Lawsuits to Obtain Pricing and Health Claims Data 

A series of recently filed lawsuits may have a significant impact on a group health plan’s and its plan sponsor’s ability to access the plan’s own pricing and health claims data. 

For the first time, we are seeing sponsors of a self-insured plan argue that the plan’s TPA (here, an insurance carrier-owned TPA that offers the plan access to the carrier’s network of providers) is violating the Gag Clause Prohibition by refusing to share pricing and claims data with the plan. This argument is significant because if a court of law agrees that this type of TPA is indeed violating the law for failure to share pricing and claims data with the plan, courts will finally give validity to the Gag Clause Prohibition and its application under the law.
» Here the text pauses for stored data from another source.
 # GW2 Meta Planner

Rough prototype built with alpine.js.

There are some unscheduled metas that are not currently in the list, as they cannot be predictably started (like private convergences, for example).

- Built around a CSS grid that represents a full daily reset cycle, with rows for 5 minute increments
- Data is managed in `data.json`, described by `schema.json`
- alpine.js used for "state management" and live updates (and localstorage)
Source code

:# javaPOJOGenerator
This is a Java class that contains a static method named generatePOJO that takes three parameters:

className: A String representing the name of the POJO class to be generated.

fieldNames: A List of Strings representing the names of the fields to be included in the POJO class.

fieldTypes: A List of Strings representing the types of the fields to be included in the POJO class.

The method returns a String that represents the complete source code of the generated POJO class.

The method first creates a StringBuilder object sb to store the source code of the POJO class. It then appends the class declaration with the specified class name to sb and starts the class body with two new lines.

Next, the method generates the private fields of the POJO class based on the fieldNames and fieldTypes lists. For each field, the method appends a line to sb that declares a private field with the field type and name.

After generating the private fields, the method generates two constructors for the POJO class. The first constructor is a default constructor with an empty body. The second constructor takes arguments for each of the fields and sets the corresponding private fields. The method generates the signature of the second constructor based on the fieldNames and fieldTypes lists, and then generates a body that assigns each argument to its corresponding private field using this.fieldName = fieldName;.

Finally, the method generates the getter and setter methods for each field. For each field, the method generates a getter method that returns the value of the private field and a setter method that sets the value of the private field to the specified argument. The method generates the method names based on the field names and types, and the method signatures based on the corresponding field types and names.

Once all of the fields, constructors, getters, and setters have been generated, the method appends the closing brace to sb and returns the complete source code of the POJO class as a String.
These current lawsuits still remain at the District Court level, so only time will tell whether the Gag Clause Prohibition will be given the teeth that Congress always intended. 

If, however, a court of law finds that notwithstanding the application of the Gag Clause Prohibition, the carrier’s “downstream” agreements still prevent data-sharing, plan sponsors are advancing yet another argument (actually, two separate arguments) to gain access to pricing and health claims data: 

  • First, plan sponsors are arguing that the carrier-TPA is a fiduciary (contending that the carrier-TPA has “discretionary authority” over the plan’s assets), and therefore, the carrier-TPA has an ERISA fiduciary duty to share pricing and claims data with the plan to ensure smooth and cost-effective administration of the plan. 
  • Second, the carrier-TPA’s failure to share pricing and claims data with the plan makes it impossible for the plan sponsor to satisfy its own ERISA fiduciary duties to (1) monitor the plan’s service providers, (2) defray reasonable costs to the plan, and (3) act in the best interest of plan participants, which could result in liability for the plan sponsor if plan participants (and even the Department of Labor [DOL]) sued for these fiduciary breaches.   
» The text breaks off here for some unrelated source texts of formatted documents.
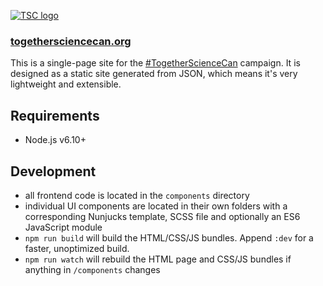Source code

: [![TSC logo](https://togethersciencecan.org/static/images/tsc-social-poster.png)](https://togethersciencecan.org)

### [togethersciencecan.org](https://togethersciencecan.org)

This is a single-page site for the [#TogetherScienceCan](https://twitter.com/hashtag/togethersciencecan) campaign. It is designed as a static site generated from JSON, which means it's very lightweight and extensible.

## Requirements

+ Node.js v6.10+

## Development

+ all frontend code is located in the `components` directory
+ individual UI components are located in their own folders with a corresponding Nunjucks template, SCSS file and optionally an ES6 JavaScript module
+ `npm run build` will build the HTML/CSS/JS bundles. Append `:dev` for a faster, unoptimized build.
+ `npm run watch` will rebuild the HTML page and CSS/JS bundles if anything in `/components` changes
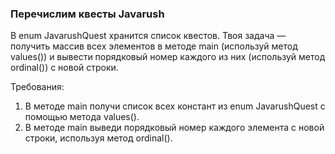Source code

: 
### Перечислим квесты Javarush

В enum JavarushQuest хранится список квестов. Твоя задача &mdash; получить массив всех элементов в методе main (используй метод values()) и вывести порядковый
номер каждого из них (используй метод ordinal()) с новой строки.


Требования:
1.	В методе main получи список всех констант из enum JavarushQuest с помощью метода values().
2.	В методе main выведи порядковый номер каждого элемента с новой строки, используя метод ordinal().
With respect to the first argument, TPAs go to great lengths to ensure that they are NOT considered an ERISA fiduciary. However, despite any contract language purporting to confirm that the TPA is not a fiduciary, actions taken by the TPA will dictate whether a court of law will find that the TPA is an ERISA fiduciary or not. However, in a number of recent court rulings, TPAs are often times not found to be a fiduciary, indicating that this argument may fail. 
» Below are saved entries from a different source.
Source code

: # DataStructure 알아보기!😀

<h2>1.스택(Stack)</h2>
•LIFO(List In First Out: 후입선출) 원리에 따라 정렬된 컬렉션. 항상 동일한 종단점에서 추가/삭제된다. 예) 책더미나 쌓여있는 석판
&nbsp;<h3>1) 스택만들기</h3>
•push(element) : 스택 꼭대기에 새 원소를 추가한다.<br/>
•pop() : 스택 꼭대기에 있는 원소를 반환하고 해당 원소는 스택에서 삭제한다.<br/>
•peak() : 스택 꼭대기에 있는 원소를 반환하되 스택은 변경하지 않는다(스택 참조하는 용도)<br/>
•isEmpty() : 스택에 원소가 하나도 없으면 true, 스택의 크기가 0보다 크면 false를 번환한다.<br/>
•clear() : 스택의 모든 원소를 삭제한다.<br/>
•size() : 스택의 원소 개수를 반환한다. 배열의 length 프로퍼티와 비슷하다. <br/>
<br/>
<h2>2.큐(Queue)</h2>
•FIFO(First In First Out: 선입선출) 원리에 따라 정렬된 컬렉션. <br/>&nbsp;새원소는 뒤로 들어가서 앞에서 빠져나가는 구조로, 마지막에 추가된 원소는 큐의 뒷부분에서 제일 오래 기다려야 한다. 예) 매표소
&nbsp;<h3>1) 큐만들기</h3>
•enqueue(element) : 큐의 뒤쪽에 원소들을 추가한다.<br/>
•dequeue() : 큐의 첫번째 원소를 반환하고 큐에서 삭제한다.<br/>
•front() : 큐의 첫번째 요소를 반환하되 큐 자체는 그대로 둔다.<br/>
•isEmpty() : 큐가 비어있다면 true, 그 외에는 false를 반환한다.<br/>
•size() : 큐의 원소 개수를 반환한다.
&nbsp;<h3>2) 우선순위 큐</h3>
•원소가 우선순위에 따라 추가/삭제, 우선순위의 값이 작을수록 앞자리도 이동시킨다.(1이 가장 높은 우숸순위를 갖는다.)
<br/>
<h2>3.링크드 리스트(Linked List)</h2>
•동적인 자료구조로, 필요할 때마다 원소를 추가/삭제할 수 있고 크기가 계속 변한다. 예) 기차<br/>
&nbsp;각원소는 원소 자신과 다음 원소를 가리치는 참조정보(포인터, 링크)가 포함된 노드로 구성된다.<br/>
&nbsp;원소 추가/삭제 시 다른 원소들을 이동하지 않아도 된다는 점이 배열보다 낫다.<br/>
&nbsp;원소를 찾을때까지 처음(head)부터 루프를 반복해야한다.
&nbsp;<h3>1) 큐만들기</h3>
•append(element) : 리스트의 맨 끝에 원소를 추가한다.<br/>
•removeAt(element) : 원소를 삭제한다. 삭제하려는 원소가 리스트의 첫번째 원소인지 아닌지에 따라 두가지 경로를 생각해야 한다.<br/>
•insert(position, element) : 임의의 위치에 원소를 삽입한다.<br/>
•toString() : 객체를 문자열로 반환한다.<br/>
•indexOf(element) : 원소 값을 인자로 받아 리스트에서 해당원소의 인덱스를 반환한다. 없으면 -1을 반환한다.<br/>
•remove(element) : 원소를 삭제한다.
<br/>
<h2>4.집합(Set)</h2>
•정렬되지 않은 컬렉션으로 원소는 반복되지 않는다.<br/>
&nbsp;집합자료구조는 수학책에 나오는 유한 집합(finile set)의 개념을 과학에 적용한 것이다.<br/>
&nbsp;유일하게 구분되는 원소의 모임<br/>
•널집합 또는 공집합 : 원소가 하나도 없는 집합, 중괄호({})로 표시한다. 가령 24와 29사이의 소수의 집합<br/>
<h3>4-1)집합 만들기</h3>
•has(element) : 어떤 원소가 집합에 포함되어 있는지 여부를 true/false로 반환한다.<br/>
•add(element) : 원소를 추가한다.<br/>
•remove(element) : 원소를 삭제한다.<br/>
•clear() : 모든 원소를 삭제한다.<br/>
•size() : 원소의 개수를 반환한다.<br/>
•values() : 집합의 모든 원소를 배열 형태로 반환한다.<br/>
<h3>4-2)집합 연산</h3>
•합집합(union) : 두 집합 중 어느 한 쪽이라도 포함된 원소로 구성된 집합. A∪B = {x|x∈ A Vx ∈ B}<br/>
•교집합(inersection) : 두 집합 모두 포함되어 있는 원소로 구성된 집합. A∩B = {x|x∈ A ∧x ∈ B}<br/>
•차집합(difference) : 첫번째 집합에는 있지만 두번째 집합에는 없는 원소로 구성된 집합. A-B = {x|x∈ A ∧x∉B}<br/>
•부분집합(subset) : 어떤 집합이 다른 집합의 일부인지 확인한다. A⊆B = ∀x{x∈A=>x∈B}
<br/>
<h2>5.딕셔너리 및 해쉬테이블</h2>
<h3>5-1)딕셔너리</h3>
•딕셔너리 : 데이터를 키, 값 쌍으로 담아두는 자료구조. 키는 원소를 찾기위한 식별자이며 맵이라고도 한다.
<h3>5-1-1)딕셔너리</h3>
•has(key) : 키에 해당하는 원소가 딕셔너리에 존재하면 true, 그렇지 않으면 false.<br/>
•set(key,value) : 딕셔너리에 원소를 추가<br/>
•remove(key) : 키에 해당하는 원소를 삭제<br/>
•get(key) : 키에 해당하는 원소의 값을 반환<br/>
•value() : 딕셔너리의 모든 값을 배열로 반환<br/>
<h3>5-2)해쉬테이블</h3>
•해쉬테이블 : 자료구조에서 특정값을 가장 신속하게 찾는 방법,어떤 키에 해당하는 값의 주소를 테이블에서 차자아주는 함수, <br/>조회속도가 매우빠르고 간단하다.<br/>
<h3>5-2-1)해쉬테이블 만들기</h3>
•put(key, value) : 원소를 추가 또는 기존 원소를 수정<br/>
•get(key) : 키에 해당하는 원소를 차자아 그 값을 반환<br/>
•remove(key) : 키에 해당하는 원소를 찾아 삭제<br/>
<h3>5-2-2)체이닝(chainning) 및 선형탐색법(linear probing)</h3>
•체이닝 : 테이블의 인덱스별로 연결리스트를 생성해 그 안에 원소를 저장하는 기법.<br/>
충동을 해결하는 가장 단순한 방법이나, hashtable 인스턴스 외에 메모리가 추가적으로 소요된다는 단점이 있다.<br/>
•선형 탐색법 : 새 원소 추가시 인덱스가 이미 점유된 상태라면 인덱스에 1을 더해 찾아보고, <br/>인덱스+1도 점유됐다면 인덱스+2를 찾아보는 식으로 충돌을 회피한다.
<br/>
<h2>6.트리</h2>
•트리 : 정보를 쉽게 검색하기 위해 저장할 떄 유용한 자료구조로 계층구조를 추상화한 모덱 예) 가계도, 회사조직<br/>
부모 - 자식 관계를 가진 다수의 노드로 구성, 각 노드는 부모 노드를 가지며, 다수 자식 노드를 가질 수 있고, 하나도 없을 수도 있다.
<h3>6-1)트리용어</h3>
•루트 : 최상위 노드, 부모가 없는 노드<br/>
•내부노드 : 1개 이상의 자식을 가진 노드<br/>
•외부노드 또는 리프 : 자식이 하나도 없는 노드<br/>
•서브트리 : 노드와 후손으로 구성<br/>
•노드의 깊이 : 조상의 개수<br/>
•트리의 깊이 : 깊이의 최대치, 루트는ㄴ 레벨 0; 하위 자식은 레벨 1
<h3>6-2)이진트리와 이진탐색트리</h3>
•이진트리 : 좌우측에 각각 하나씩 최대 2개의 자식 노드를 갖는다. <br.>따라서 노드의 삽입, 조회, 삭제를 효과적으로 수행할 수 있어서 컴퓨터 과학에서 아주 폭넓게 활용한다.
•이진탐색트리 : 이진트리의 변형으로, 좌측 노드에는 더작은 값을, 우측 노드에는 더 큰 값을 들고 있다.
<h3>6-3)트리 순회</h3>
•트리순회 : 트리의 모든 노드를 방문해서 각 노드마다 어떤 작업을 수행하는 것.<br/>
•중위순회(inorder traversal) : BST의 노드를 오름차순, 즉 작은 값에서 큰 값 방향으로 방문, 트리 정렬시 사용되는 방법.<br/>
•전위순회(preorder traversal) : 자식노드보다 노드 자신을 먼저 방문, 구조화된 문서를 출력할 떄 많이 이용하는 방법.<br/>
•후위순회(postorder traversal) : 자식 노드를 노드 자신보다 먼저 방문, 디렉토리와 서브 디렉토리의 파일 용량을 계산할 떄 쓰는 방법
However, the second argument (that the failure to share the data makes it impossible for the plan sponsor to meet its own ERISA fiduciary duties) may be compelling to the court, thereby resulting in the court ruling in favor of the plan sponsor and requiring the carrier-TPA to share the pricing and claims data with the plan. But here, the court must first find that the plan sponsor’s need to satisfy its fiduciary duties under ERISA takes priority over the carrier-TPA’s “downstream” agreements. 

As stated, these current lawsuits still remain at the District Court level, and it remains unclear how the District Courts will rule. Regardless of the outcome of these ruling, it is highly likely that these decisions will be appealed to the Circuit Court of Appeals, which will add an even longer-tail on to the uncertainty over whether, when, and how a plan and its plan sponsor can access the plan’s own pricing and health claims data. While we wait, maybe Congress and/or the Administration will step in to prohibit contractual restrictions on data-sharing in “downstream” agreements. Maybe not.  Stay tuned… 

  

The information provided does not, and is not intended to, constitute legal advice; instead, all information and content herein is provided for general informational purposes only and may not constitute the most up-to-date legal or other information.